#### Aim of the exercise
A single number is needed: how many lines of the data below contain "docs".

Stored data
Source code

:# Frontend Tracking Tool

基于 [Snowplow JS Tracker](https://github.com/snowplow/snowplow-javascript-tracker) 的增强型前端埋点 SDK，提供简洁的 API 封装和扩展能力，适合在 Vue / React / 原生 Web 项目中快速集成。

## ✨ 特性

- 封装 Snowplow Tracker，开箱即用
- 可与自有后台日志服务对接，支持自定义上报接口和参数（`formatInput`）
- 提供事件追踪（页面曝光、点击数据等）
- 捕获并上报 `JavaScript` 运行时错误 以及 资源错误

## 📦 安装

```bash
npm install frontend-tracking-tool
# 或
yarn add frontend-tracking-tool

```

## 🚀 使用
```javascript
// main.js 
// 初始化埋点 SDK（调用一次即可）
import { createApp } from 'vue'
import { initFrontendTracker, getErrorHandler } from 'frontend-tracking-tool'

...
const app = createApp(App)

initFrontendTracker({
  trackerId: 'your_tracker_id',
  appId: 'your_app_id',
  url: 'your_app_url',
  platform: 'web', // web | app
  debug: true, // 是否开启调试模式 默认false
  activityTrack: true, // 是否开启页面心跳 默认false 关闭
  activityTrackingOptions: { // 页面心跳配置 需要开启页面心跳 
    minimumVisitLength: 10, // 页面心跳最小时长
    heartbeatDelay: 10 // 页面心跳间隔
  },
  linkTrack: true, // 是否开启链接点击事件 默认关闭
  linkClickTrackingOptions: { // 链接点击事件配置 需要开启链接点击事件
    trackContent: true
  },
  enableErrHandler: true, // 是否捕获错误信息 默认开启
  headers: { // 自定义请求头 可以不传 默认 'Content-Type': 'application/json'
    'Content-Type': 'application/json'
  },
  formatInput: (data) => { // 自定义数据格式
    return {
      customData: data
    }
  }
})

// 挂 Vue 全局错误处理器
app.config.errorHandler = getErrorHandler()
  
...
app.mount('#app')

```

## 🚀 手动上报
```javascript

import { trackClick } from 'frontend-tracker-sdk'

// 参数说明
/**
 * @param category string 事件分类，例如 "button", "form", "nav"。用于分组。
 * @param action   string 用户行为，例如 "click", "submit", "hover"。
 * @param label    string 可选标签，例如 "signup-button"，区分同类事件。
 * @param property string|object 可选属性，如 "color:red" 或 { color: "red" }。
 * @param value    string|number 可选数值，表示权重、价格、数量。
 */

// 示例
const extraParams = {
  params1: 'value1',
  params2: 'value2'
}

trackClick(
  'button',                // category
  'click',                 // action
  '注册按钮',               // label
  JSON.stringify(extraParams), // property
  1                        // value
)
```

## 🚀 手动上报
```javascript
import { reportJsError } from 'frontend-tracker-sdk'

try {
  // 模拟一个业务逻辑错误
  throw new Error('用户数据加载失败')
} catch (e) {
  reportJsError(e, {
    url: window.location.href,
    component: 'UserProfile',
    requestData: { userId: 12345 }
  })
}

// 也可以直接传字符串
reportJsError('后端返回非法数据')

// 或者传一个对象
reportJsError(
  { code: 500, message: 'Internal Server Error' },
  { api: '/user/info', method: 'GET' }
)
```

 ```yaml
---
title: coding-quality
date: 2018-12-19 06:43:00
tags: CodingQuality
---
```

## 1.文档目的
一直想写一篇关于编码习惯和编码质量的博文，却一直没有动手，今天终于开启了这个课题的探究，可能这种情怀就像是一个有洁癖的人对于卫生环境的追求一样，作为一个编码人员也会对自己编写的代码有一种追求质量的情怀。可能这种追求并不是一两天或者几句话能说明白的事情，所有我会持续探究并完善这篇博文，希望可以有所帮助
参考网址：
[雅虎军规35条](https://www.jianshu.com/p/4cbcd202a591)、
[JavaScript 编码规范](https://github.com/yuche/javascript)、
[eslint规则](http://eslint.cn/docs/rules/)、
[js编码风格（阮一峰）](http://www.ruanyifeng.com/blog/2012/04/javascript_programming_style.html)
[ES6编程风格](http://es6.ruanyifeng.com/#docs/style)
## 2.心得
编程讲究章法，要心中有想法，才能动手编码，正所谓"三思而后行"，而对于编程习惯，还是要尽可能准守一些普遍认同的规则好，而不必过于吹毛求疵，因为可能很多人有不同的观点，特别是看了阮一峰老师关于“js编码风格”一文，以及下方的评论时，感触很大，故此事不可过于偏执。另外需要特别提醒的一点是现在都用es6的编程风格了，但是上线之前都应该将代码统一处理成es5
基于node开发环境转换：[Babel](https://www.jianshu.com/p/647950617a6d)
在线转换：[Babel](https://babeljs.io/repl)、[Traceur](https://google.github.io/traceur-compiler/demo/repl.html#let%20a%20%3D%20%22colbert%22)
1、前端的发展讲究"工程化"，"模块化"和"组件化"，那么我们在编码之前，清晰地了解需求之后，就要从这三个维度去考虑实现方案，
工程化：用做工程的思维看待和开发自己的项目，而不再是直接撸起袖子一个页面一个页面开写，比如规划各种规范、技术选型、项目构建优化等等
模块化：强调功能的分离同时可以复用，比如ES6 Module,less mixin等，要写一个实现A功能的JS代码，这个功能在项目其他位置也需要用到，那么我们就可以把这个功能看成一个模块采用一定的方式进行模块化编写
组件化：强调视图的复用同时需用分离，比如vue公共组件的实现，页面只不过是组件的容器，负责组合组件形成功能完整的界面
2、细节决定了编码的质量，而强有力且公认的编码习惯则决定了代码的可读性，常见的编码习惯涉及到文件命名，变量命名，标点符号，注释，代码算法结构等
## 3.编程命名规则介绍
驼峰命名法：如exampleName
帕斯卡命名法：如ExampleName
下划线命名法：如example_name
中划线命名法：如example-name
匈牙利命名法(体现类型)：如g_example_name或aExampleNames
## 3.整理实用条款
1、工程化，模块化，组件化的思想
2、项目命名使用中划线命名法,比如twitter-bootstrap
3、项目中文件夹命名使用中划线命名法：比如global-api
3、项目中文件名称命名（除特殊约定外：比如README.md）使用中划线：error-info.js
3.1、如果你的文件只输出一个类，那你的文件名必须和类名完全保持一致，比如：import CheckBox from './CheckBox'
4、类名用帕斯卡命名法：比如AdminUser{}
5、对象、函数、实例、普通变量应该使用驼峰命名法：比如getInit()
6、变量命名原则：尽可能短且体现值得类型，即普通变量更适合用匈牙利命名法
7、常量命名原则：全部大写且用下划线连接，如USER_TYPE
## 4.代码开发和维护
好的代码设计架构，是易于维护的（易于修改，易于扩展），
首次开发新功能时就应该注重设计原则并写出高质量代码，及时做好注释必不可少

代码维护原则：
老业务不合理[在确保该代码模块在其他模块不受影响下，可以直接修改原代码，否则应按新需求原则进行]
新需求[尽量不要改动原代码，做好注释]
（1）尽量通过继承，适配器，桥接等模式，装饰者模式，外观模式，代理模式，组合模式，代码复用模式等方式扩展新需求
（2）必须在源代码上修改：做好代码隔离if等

#### Task response
2